Saved data entries
━━━━

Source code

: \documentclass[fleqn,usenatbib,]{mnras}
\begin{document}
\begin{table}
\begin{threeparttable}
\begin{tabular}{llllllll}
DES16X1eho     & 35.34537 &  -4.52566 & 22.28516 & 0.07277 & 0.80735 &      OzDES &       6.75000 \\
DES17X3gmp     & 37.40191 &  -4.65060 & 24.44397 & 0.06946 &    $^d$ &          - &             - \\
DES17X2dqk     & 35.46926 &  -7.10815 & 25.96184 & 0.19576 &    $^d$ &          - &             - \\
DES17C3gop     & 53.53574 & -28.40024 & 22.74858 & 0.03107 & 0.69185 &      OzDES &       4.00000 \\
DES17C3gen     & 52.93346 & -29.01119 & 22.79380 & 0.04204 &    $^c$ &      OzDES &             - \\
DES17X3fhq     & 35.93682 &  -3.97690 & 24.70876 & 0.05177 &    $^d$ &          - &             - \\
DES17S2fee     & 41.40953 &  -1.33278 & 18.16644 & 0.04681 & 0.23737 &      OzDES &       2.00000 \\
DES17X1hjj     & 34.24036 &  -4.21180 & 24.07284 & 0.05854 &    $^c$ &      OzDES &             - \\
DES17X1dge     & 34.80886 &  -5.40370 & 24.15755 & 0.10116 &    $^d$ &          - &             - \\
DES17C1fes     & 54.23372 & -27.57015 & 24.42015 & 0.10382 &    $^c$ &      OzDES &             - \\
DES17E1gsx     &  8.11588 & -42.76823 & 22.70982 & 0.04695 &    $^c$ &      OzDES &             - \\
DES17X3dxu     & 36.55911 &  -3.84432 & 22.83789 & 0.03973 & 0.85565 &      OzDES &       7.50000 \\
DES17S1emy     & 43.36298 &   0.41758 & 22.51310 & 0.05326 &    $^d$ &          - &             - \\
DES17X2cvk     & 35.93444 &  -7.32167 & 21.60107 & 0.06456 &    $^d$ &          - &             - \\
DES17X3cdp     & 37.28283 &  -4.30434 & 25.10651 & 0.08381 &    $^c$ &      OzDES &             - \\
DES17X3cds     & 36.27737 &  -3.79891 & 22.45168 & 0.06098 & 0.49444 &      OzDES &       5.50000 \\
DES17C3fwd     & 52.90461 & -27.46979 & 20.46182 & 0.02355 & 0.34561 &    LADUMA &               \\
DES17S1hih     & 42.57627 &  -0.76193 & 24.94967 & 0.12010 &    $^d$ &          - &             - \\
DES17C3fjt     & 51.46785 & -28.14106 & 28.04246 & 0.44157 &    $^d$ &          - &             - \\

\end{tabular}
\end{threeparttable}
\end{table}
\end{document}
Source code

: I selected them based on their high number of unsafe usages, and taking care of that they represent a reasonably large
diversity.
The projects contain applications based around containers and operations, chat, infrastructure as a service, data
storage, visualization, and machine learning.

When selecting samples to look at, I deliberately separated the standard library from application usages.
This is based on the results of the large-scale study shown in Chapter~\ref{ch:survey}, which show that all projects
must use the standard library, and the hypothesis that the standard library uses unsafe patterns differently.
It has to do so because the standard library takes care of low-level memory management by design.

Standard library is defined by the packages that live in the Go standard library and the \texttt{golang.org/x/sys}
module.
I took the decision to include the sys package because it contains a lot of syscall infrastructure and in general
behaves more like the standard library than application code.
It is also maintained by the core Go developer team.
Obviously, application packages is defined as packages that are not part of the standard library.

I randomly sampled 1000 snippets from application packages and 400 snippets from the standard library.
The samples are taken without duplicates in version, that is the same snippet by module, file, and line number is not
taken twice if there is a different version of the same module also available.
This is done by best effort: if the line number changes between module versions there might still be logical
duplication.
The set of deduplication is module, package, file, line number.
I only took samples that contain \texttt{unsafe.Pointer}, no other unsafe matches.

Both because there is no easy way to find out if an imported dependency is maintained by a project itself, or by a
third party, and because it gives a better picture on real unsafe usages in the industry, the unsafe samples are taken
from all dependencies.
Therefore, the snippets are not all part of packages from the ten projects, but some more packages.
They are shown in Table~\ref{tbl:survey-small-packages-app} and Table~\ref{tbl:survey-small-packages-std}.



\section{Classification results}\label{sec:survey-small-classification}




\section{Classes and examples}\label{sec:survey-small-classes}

━━━━

▸ Brief
Your task for the entries above: copy exactly the span starting with the line with "-5.40370 & 24.15755" and going on through the line with "When selecting samples", both lines included, and nothing else.

▸ Solution to the exercise
DES17X1dge     & 34.80886 &  -5.40370 & 24.15755 & 0.10116 &    $^d$ &          - &             - \\
DES17C1fes     & 54.23372 & -27.57015 & 24.42015 & 0.10382 &    $^c$ &      OzDES &             - \\
DES17E1gsx     &  8.11588 & -42.76823 & 22.70982 & 0.04695 &    $^c$ &      OzDES &             - \\
DES17X3dxu     & 36.55911 &  -3.84432 & 22.83789 & 0.03973 & 0.85565 &      OzDES &       7.50000 \\
DES17S1emy     & 43.36298 &   0.41758 & 22.51310 & 0.05326 &    $^d$ &          - &             - \\
DES17X2cvk     & 35.93444 &  -7.32167 & 21.60107 & 0.06456 &    $^d$ &          - &             - \\
DES17X3cdp     & 37.28283 &  -4.30434 & 25.10651 & 0.08381 &    $^c$ &      OzDES &             - \\
DES17X3cds     & 36.27737 &  -3.79891 & 22.45168 & 0.06098 & 0.49444 &      OzDES &       5.50000 \\
DES17C3fwd     & 52.90461 & -27.46979 & 20.46182 & 0.02355 & 0.34561 &    LADUMA &               \\
DES17S1hih     & 42.57627 &  -0.76193 & 24.94967 & 0.12010 &    $^d$ &          - &             - \\
DES17C3fjt     & 51.46785 & -28.14106 & 28.04246 & 0.44157 &    $^d$ &          - &             - \\

\end{tabular}
\end{threeparttable}
\end{table}
\end{document}
Source code

: I selected them based on their high number of unsafe usages, and taking care of that they represent a reasonably large
diversity.
The projects contain applications based around containers and operations, chat, infrastructure as a service, data
storage, visualization, and machine learning.

When selecting samples to look at, I deliberately separated the standard library from application usages.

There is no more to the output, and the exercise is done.